Men will donate to women in need, provided that it is not a violation of male dominance, according to a new Israeli study.

 A man is seen holding an umbrella open for a woman (illustrative). (photo credit: PEXELS)
A man is seen holding an umbrella open for a woman (illustrative).
(photo credit: PEXELS)

A new study by researchers at Tel Aviv University (TAU) and the Ben-Gurion University of the Negev in Beersheba reveals a phenomenon of “chivalrous sexism” towards women in need. According to the study, about two out of three men would be willing to help a woman in distress whose house burned down – but only 45% would donate money to a woman whose business burned down. On the other hand, when the researchers examined the willingness of men to donate to other men, the trend that emerged was the opposite; most men preferred to donate to men whose business was burned thus maintaining the male hegemony. 

Women tend to engage in more communal forms of helping behavior such as providing emotional support, while men tend to engage in performing heroic acts in emergencies. The researchers explain the differences by the fact that men tend to help women out of “chivalrous sexism.” Helping a “damsel in distress” is part of a man’s gender role, which is why a man will open the door for a woman or pull over to help her change a flat tire. But this help depends on the context; men help women as long as it does not challenge the male hegemony. In other words, if help will empower women, then men will be less willing to help them.

The new study was conducted by Prof. Danit Ein-Gar from TAU’s Coller School of Management in collaboration with Dr. Orli Barkat, a post-doctoral student at Princeton University, and Prof. Tahila Kogot from BGU. The results of the study were published in the prestigious journal Group Processes and Intergroup Relations under the title “I will help you survive but not thrive: Helping decisions in situations that empower women.”

Men won't help women if it will empower them

According to Ein-Gar, 566 American men and women participated in an online experiment. A cash prize of $10 was drawn among the participants in the experiment who were asked to answer whether they would like to donate this amount to a man whose house burned down, to a woman whose house burned down, to a man whose business burned down or to a woman whose business burned down. 

Beyond the disparity in willingness to help women whose business burned down, compared to those whose house burned down, the findings also show that men donated an average amount of $4 (almost half of the winning amount) to a woman whose house burned down, compared to only $2.48 to a woman whose business house burned down. The findings were replicated in another experiment conducted among management students at TAU.

 Prof. Danit Ein-Gar (credit: NIV KANTOR) Prof. Danit Ein-Gar (credit: NIV KANTOR)
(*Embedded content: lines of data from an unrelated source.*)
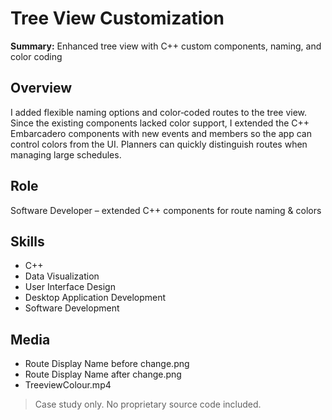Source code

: # Tree View Customization

**Summary:** Enhanced tree view with C++ custom components, naming, and color coding

## Overview
I added flexible naming options and color‑coded routes to the tree view. Since the existing components lacked color support, I extended the C++ Embarcadero components with new events and members so the app can control colors from the UI. Planners can quickly distinguish routes when managing large schedules.

## Role
Software Developer – extended C++ components for route naming & colors

## Skills
- C++
- Data Visualization
- User Interface Design
- Desktop Application Development
- Software Development

## Media
- Route Display Name before change.png
- Route Display Name after change.png
- TreeviewColour.mp4


> Case study only. No proprietary source code included.
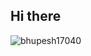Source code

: ## Hi there 

<p align="left"> <img src="https://komarev.com/ghpvc/?username=bhupesh17040p&label=Profile%20views&color=0e75b6&style=flat" alt="bhupesh17040" /> </p>



<!--
**bhupesh17040/bhupesh17040** is a ✨ _special_ ✨ repository because its `README.md` (this file) appears on your GitHub profile.

Here are some ideas to get you started:

- 🔭 I’m currently working on ...
- 🌱 I’m currently learning ...
- 👯 I’m looking to collaborate on ...
- 🤔 I’m looking for help with ...
- 💬 Ask me about ...
- 📫 How to reach me: ...
- 😄 Pronouns: ...
- ⚡ Fun fact: ...
-->
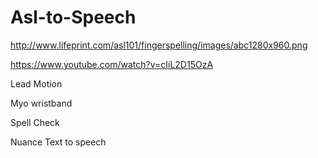 # Asl-to-Speech
  http://www.lifeprint.com/asl101/fingerspelling/images/abc1280x960.png
  
  https://www.youtube.com/watch?v=cIiL2D15OzA
  
Lead Motion

Myo wristband

Spell Check

Nuance Text to speech 

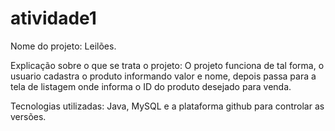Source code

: # atividade1

Nome do projeto: Leilões.

Explicação sobre o que se trata o projeto:
O projeto funciona de tal forma, 
o usuario cadastra o produto informando valor e nome, 
depois passa para a tela de listagem
onde informa o ID do produto desejado para venda.

Tecnologias utilizadas: Java, MySQL e a plataforma github para controlar as versões.
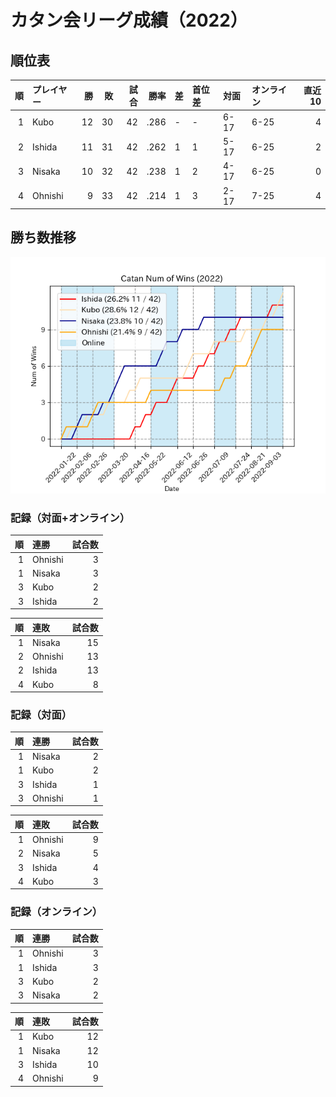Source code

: # カタン会リーグ成績（2022）
## 順位表
|   順 | プレイヤー   |   勝 |   敗 |   試合 |    勝率 | 差   | 首位差   | 対面   | オンライン   |   直近10 |
|----:|:--------|----:|----:|-----:|------:|:----|:------|:-----|:--------|-------:|
|   1 | Kubo    |  12 |  30 |   42 | .286 | -   | -     | 6-17 | 6-25    |      4 |
|   2 | Ishida  |  11 |  31 |   42 | .262 | 1   | 1     | 5-17 | 6-25    |      2 |
|   3 | Nisaka  |  10 |  32 |   42 | .238 | 1   | 2     | 4-17 | 6-25    |      0 |
|   4 | Ohnishi |   9 |  33 |   42 | .214 | 1   | 3     | 2-17 | 7-25    |      4 |
## 勝ち数推移
![graph](./wnums_2022.png)
### 記録（対面+オンライン）
|   順 | 連勝      |   試合数 |
|----:|:--------|------:|
|   1 | Ohnishi |     3 |
|   1 | Nisaka  |     3 |
|   3 | Kubo    |     2 |
|   3 | Ishida  |     2 |  

|   順 | 連敗      |   試合数 |
|----:|:--------|------:|
|   1 | Nisaka  |    15 |
|   2 | Ohnishi |    13 |
|   2 | Ishida  |    13 |
|   4 | Kubo    |     8 |
### 記録（対面）
|   順 | 連勝      |   試合数 |
|----:|:--------|------:|
|   1 | Nisaka  |     2 |
|   1 | Kubo    |     2 |
|   3 | Ishida  |     1 |
|   3 | Ohnishi |     1 |  

|   順 | 連敗      |   試合数 |
|----:|:--------|------:|
|   1 | Ohnishi |     9 |
|   2 | Nisaka  |     5 |
|   3 | Ishida  |     4 |
|   4 | Kubo    |     3 |
### 記録（オンライン）
|   順 | 連勝      |   試合数 |
|----:|:--------|------:|
|   1 | Ohnishi |     3 |
|   1 | Ishida  |     3 |
|   3 | Kubo    |     2 |
|   3 | Nisaka  |     2 |  

|   順 | 連敗      |   試合数 |
|----:|:--------|------:|
|   1 | Kubo    |    12 |
|   1 | Nisaka  |    12 |
|   3 | Ishida  |    10 |
|   4 | Ohnishi |     9 |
“We presented the participants with two identical requests for help from two individuals in need, a man and a woman, whose home or business caught fire,” said Ein-Gar. “We found that the biggest differences, both in the actual willingness to donate and the donation amount, were when male subjects had to choose between helping a woman’s home and helping a woman’s business. It should be noted that we did not present the fund request as a financial investment but rather as a donation. A fire raged in the area and consumed houses and shops, and now those in need are asking for help to rebuild their lives. When men were asked to donate, some of them found it easier to donate to a woman in her domestic, needy and weak place than to a woman raising funds to rebuild her business.” 
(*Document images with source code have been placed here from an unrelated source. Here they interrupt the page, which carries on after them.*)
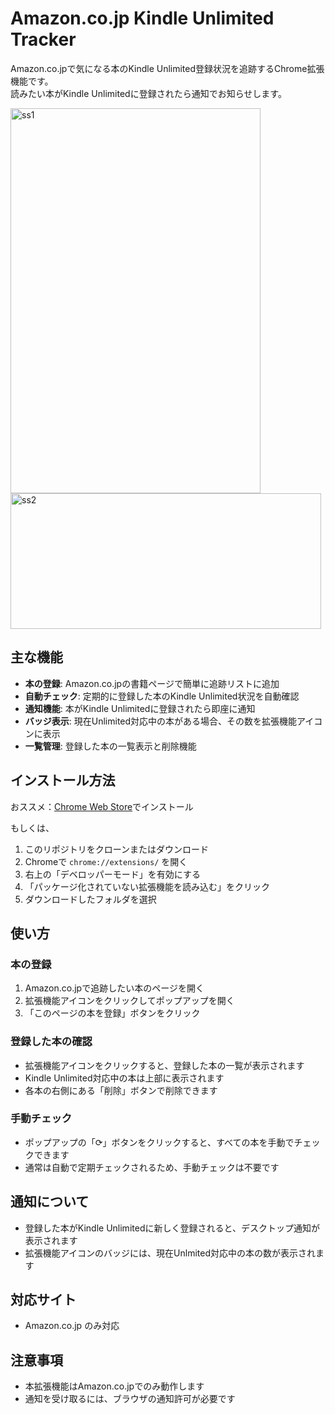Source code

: # Amazon.co.jp Kindle Unlimited Tracker

Amazon.co.jpで気になる本のKindle Unlimited登録状況を追跡するChrome拡張機能です。  
読みたい本がKindle Unlimitedに登録されたら通知でお知らせします。  
  
<img width="400" height="616" alt="ss1" src="https://github.com/user-attachments/assets/140ec243-a1b4-40ad-bf98-5c163909e335" />
<img width="497" height="217" alt="ss2" src="https://github.com/user-attachments/assets/91689c7d-0b4d-4f7b-bf07-bfeff37abd55" />


## 主な機能

- **本の登録**: Amazon.co.jpの書籍ページで簡単に追跡リストに追加
- **自動チェック**: 定期的に登録した本のKindle Unlimited状況を自動確認
- **通知機能**: 本がKindle Unlimitedに登録されたら即座に通知
- **バッジ表示**: 現在Unlimited対応中の本がある場合、その数を拡張機能アイコンに表示
- **一覧管理**: 登録した本の一覧表示と削除機能

## インストール方法

おススメ：[Chrome Web Store](https://chromewebstore.google.com/detail/amazoncojp-kindle-unlimit/bmjjilnmihanfkecmgkhnpighjnfeinm)でインストール  

もしくは、  
1. このリポジトリをクローンまたはダウンロード
2. Chromeで `chrome://extensions/` を開く
3. 右上の「デベロッパーモード」を有効にする
4. 「パッケージ化されていない拡張機能を読み込む」をクリック
5. ダウンロードしたフォルダを選択

## 使い方

### 本の登録
1. Amazon.co.jpで追跡したい本のページを開く
2. 拡張機能アイコンをクリックしてポップアップを開く
3. 「このページの本を登録」ボタンをクリック

### 登録した本の確認
- 拡張機能アイコンをクリックすると、登録した本の一覧が表示されます
- Kindle Unlimited対応中の本は上部に表示されます
- 各本の右側にある「削除」ボタンで削除できます

### 手動チェック
- ポップアップの「⟳」ボタンをクリックすると、すべての本を手動でチェックできます
- 通常は自動で定期チェックされるため、手動チェックは不要です

## 通知について

- 登録した本がKindle Unlimitedに新しく登録されると、デスクトップ通知が表示されます
- 拡張機能アイコンのバッジには、現在Unlmited対応中の本の数が表示されます

## 対応サイト

- Amazon.co.jp のみ対応

## 注意事項

- 本拡張機能はAmazon.co.jpでのみ動作します
- 通知を受け取るには、ブラウザの通知許可が必要です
“The new research reveals the boundaries of male ‘chivalry’ – and these boundaries are set by men’s hegemony in the business world.”

Prof. Danit Ein-Gar

“The new research reveals the boundaries of male ‘chivalry’ – and these boundaries are set by men’s hegemony in the business world,” she concluded. “That is, gentlemanliness reaches up to the point where it does not threaten their dominant status. A similar effect was not found when men were asked to donate to another man whose business burned down, compared to a man whose house burned down. This means that men do not donate less to businesses due to some business threat, but only donate less to women’s businesses.”